Adventist Congressman Re-nominated for Sixth District in Maryland
by AT News Team
Representative Roscoe Bartlett won 44 percent of the vote yesterday against seven challengers in the Republican primary for Maryland’s Sixth District seat in the U.S. House of Representatives. He has served for nearly two decades, re-elected many times with majorities over 60 percent, but his seat is now considered to be one of the ten most vulnerable in the country, according to the political newsletter Roll Call.
He will face the Democratic nominee John Delany in November, a multimillionaire founder of the commercial lending company CapitalSource, Inc. Delany will run on his record in creating jobs in an election where the economy may be the key issue. He received 55 percent of the vote over four other candidates, including the majority leader in the state Senate.
Bartlett is 85 and there was speculation that he would retire, according to the Baltimore Sun until he hired a campaign consultant who previously worked for Mike Huckabee. He is “the consummate political outsider,” the newspaper reported, differing from Republican positions on energy and climate change while joining the Tea Party caucus in Congress and taking positions on issues that some consider “oddball” such as opposition to the use of primates in medical research and pushing for stink bug control. The article referenced his Seventh-day Adventist faith as part of his “outsider” profile.
Because of redistricting by a commission appointed by a Democratic governor, Bartlett now faces unprecedented numbers of voters in the other party. “I’m told it’s the biggest change across the whole country,” he is quoted by the Sun. “Roscoe makes his own way,” commented Herbert Smith, a political science professor at McDaniel College in Westminster, Maryland. “His life saga has been an illustration of that as well.”
A descendant of one of the signers of the Declaration of Independence, Bartlett was born in Kentucky and came to Maryland as a teenager to enroll at what is today Washington Adventist University. He graduated in 1947 with majors in theology and biology. He planned to enter the ministry, but was passed over “because he was considered too young” states Wikipedia.
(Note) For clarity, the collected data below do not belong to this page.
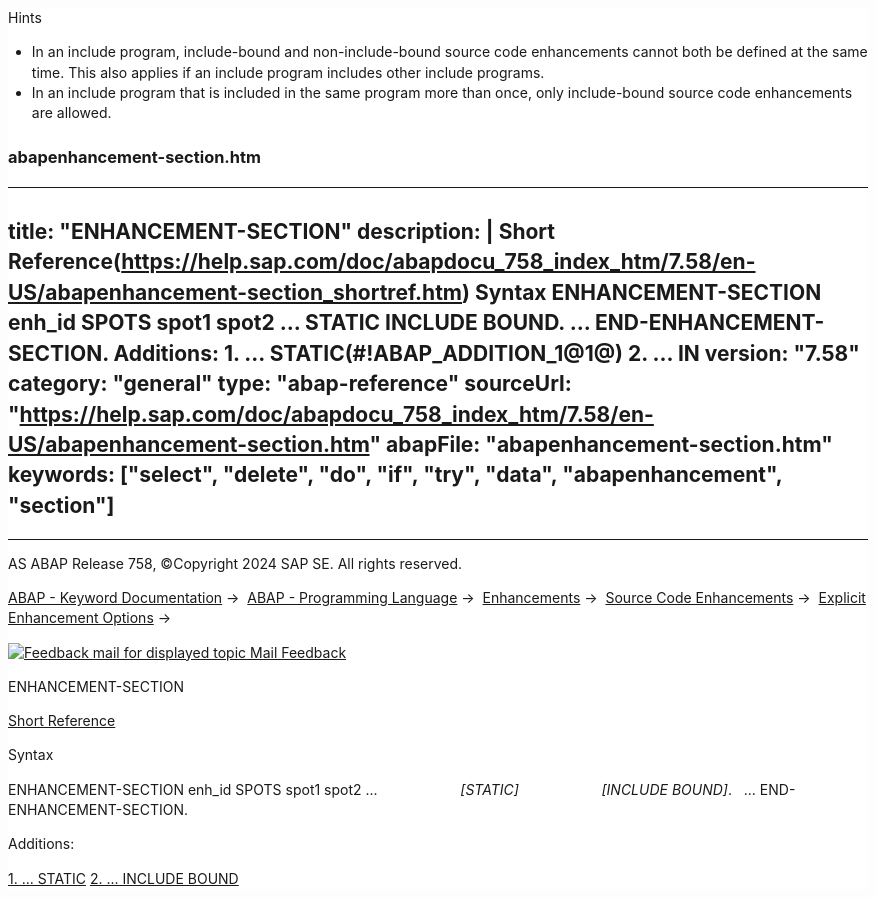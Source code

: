 Hints

-   In an include program, include-bound and non-include-bound source code enhancements cannot both be defined at the same time. This also applies if an include program includes other include programs.
-   In an include program that is included in the same program more than once, only include-bound source code enhancements are allowed.


### abapenhancement-section.htm

---
title: "ENHANCEMENT-SECTION"
description: |
  Short Reference(https://help.sap.com/doc/abapdocu_758_index_htm/7.58/en-US/abapenhancement-section_shortref.htm) Syntax ENHANCEMENT-SECTION enh_id SPOTS spot1 spot2 ... STATIC INCLUDE BOUND. ... END-ENHANCEMENT-SECTION. Additions: 1. ... STATIC(#!ABAP_ADDITION_1@1@) 2. ... IN
version: "7.58"
category: "general"
type: "abap-reference"
sourceUrl: "https://help.sap.com/doc/abapdocu_758_index_htm/7.58/en-US/abapenhancement-section.htm"
abapFile: "abapenhancement-section.htm"
keywords: ["select", "delete", "do", "if", "try", "data", "abapenhancement", "section"]
---

* * *

AS ABAP Release 758, ©Copyright 2024 SAP SE. All rights reserved.

[ABAP - Keyword Documentation](https://help.sap.com/doc/abapdocu_758_index_htm/7.58/en-US/abenabap.htm) →  [ABAP - Programming Language](https://help.sap.com/doc/abapdocu_758_index_htm/7.58/en-US/abenabap_reference.htm) →  [Enhancements](https://help.sap.com/doc/abapdocu_758_index_htm/7.58/en-US/abenenhancement_framework.htm) →  [Source Code Enhancements](https://help.sap.com/doc/abapdocu_758_index_htm/7.58/en-US/abensource_code_enhancement.htm) →  [Explicit Enhancement Options](https://help.sap.com/doc/abapdocu_758_index_htm/7.58/en-US/abenexplicit_enh_points.htm) → 

 [![](Mail.gif?object=Mail.gif "Feedback mail for displayed topic") Mail Feedback](mailto:f1_help@sap.com?subject=Feedback%20on%20ABAP%20Documentation&body=Document:%20ENHANCEMENT-SECTION%2C%20ABAPENHANCEMENT-SECTION%2C%20758%0D%0A%0D%0AError:%0D%0A%0D%0A%0D%0A%0D%0ASuggestion%20for%20improvement:)

ENHANCEMENT-SECTION

[Short Reference](https://help.sap.com/doc/abapdocu_758_index_htm/7.58/en-US/abapenhancement-section_shortref.htm)

Syntax

ENHANCEMENT-SECTION enh\_id SPOTS spot1 spot2 ...
                    *\[*STATIC*\]*
                    *\[*INCLUDE BOUND*\]*.
  ...
END-ENHANCEMENT-SECTION.

Additions:

[1\. ... STATIC](#!ABAP_ADDITION_1@1@)
[2\. ... INCLUDE BOUND](#!ABAP_ADDITION_2@2@)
Instead, he entered graduate school and earned a PhD at the University of Maryland, taught there and in the School of Medicine at Loma Linda University, and then took a position as a research scientist at the National Institutes of Health. Later he continued his research as a scientist at the U.S. Navy’s School of Aviation Medicine in Florida, where he invented respiratory devices still used today by pilots and firefighters.
Bartlett first became involved in politics in 1980 when he ran against Senator Charles Mathias in the Republican primary, winning only seven percent of the vote. In 1982 he ran for Congress in the Sixth District, winning the Republican primary and then losing 26 percent to 74 percent against incumbent Congresswoman Beverly Byron. By 1992, the district had been redrawn and Bartlett won the Republican primary and election to the House of Representatives.
In 1995, Bartlett backed Pastor Richard Fredericks who was leading an innovative Adventist congregation in Maryland, signing a letter appealing to General Conference Session delegates. Fredericks later left the denomination and took a number of church members with him.
The only other Adventist member of the U.S. Congress is Sheila Jackson Lee, who has served since 1995 in District 18 in Texas, in the Houston area. She faces no real opposition in the Democratic primary and has always been re-elected with very large majorities. Lee grew up in New York City, graduated from Yale University and got a law degree at the University of Virginia before moving to Houston with her physician husband. She became a municipal judge in the mid-1980s and served as a city council member in Houston from 1990 through 1994. She is a key member of the Congressional Black Caucus.
Despite a number of invitations, the two members of congress have never agreed to appear together at any Adventist institution or event. They represent two different generations and very opposite political approaches. Their shared faith does not mitigate their differences.